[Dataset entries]
---------------
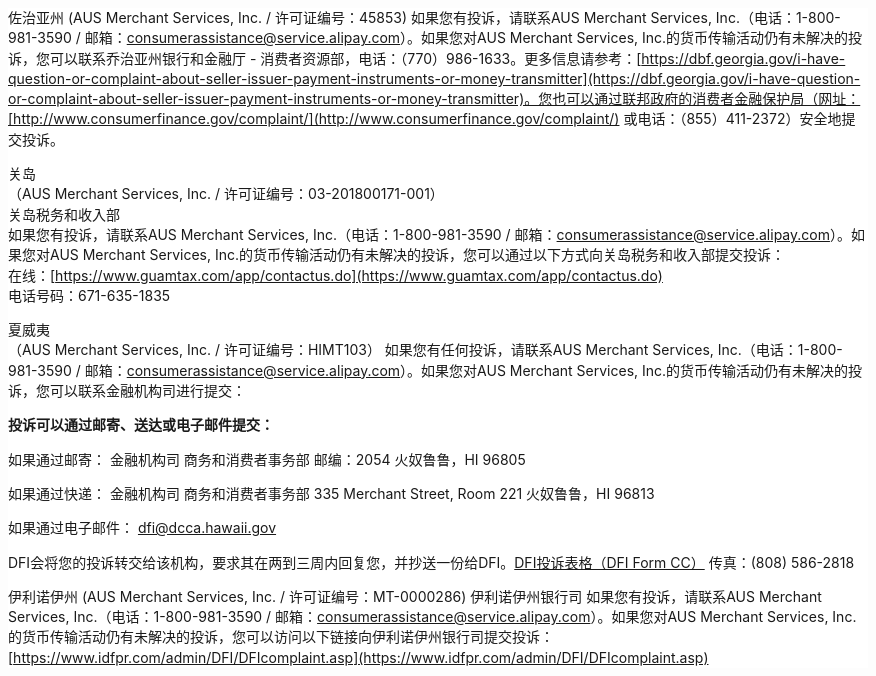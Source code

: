佐治亚州
(AUS Merchant Services, Inc. / 许可证编号：45853)
如果您有投诉，请联系AUS Merchant Services, Inc.（电话：1-800-981-3590 / 邮箱：[consumerassistance@service.alipay.com](mailto:consumerassistance@service.alipay.com)）。如果您对AUS Merchant Services, Inc.的货币传输活动仍有未解决的投诉，您可以联系乔治亚州银行和金融厅 - 消费者资源部，电话：（770）986-1633。更多信息请参考：[https://dbf.georgia.gov/i-have-question-or-complaint-about-seller-issuer-payment-instruments-or-money-transmitter](https://dbf.georgia.gov/i-have-question-or-complaint-about-seller-issuer-payment-instruments-or-money-transmitter)。您也可以通过联邦政府的消费者金融保护局（网址：[http://www.consumerfinance.gov/complaint/](http://www.consumerfinance.gov/complaint/) 或电话：（855）411-2372）安全地提交投诉。

关岛  
（AUS Merchant Services, Inc. / 许可证编号：03-201800171-001）  
关岛税务和收入部  
如果您有投诉，请联系AUS Merchant Services, Inc.（电话：1-800-981-3590 / 邮箱：[consumerassistance@service.alipay.com](mailto:consumerassistance@service.alipay.com)）。如果您对AUS Merchant Services, Inc.的货币传输活动仍有未解决的投诉，您可以通过以下方式向关岛税务和收入部提交投诉：  
在线：[https://www.guamtax.com/app/contactus.do](https://www.guamtax.com/app/contactus.do)  
电话号码：671-635-1835

夏威夷  
（AUS Merchant Services, Inc. / 许可证编号：HIMT103）
如果您有任何投诉，请联系AUS Merchant Services, Inc.（电话：1-800-981-3590 / 邮箱：[consumerassistance@service.alipay.com](mailto:consumerassistance@service.alipay.com)）。如果您对AUS Merchant Services, Inc.的货币传输活动仍有未解决的投诉，您可以联系金融机构司进行提交：

**投诉可以通过邮寄、送达或电子邮件提交：**

如果通过邮寄：
金融机构司
商务和消费者事务部
邮编：2054
火奴鲁鲁，HI 96805

如果通过快递：
金融机构司
商务和消费者事务部
335 Merchant Street, Room 221
火奴鲁鲁，HI 96813

如果通过电子邮件：
[dfi@dcca.hawaii.gov](mailto:dfi@dcca.hawaii.gov)

DFI会将您的投诉转交给该机构，要求其在两到三周内回复您，并抄送一份给DFI。[DFI投诉表格（DFI Form CC）](https://cca.hawaii.gov/dfi/files/2020/02/DFI-Form-CC-Rev.-12-14-FillableForm.pdf)
传真：(808) 586-2818

伊利诺伊州
(AUS Merchant Services, Inc. / 许可证编号：MT-0000286)
伊利诺伊州银行司
如果您有投诉，请联系AUS Merchant Services, Inc.（电话：1-800-981-3590 / 邮箱：[consumerassistance@service.alipay.com](mailto:consumerassistance@service.alipay.com)）。如果您对AUS Merchant Services, Inc.的货币传输活动仍有未解决的投诉，您可以访问以下链接向伊利诺伊州银行司提交投诉：
[https://www.idfpr.com/admin/DFI/DFIcomplaint.asp](https://www.idfpr.com/admin/DFI/DFIcomplaint.asp)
---------------
→ **Brief**:
Apart from the images, please copy every line of the data exactly as written.

→ **Answer box**:
Source code

:佐治亚州
(AUS Merchant Services, Inc. / 许可证编号：45853)
如果您有投诉，请联系AUS Merchant Services, Inc.（电话：1-800-981-3590 / 邮箱：[consumerassistance@service.alipay.com](mailto:consumerassistance@service.alipay.com)）。如果您对AUS Merchant Services, Inc.的货币传输活动仍有未解决的投诉，您可以联系乔治亚州银行和金融厅 - 消费者资源部，电话：（770）986-1633。更多信息请参考：[https://dbf.georgia.gov/i-have-question-or-complaint-about-seller-issuer-payment-instruments-or-money-transmitter](https://dbf.georgia.gov/i-have-question-or-complaint-about-seller-issuer-payment-instruments-or-money-transmitter)。您也可以通过联邦政府的消费者金融保护局（网址：[http://www.consumerfinance.gov/complaint/](http://www.consumerfinance.gov/complaint/) 或电话：（855）411-2372）安全地提交投诉。

关岛  
（AUS Merchant Services, Inc. / 许可证编号：03-201800171-001）  
关岛税务和收入部  
如果您有投诉，请联系AUS Merchant Services, Inc.（电话：1-800-981-3590 / 邮箱：[consumerassistance@service.alipay.com](mailto:consumerassistance@service.alipay.com)）。如果您对AUS Merchant Services, Inc.的货币传输活动仍有未解决的投诉，您可以通过以下方式向关岛税务和收入部提交投诉：  
在线：[https://www.guamtax.com/app/contactus.do](https://www.guamtax.com/app/contactus.do)  
电话号码：671-635-1835

夏威夷  
（AUS Merchant Services, Inc. / 许可证编号：HIMT103）
如果您有任何投诉，请联系AUS Merchant Services, Inc.（电话：1-800-981-3590 / 邮箱：[consumerassistance@service.alipay.com](mailto:consumerassistance@service.alipay.com)）。如果您对AUS Merchant Services, Inc.的货币传输活动仍有未解决的投诉，您可以联系金融机构司进行提交：

**投诉可以通过邮寄、送达或电子邮件提交：**

如果通过邮寄：
金融机构司
商务和消费者事务部
邮编：2054
火奴鲁鲁，HI 96805

如果通过快递：
金融机构司
商务和消费者事务部
335 Merchant Street, Room 221
火奴鲁鲁，HI 96813

如果通过电子邮件：
[dfi@dcca.hawaii.gov](mailto:dfi@dcca.hawaii.gov)

DFI会将您的投诉转交给该机构，要求其在两到三周内回复您，并抄送一份给DFI。[DFI投诉表格（DFI Form CC）](https://cca.hawaii.gov/dfi/files/2020/02/DFI-Form-CC-Rev.-12-14-FillableForm.pdf)
传真：(808) 586-2818

伊利诺伊州
(AUS Merchant Services, Inc. / 许可证编号：MT-0000286)
伊利诺伊州银行司
如果您有投诉，请联系AUS Merchant Services, Inc.（电话：1-800-981-3590 / 邮箱：[consumerassistance@service.alipay.com](mailto:consumerassistance@service.alipay.com)）。如果您对AUS Merchant Services, Inc.的货币传输活动仍有未解决的投诉，您可以访问以下链接向伊利诺伊州银行司提交投诉：
[https://www.idfpr.com/admin/DFI/DFIcomplaint.asp](https://www.idfpr.com/admin/DFI/DFIcomplaint.asp)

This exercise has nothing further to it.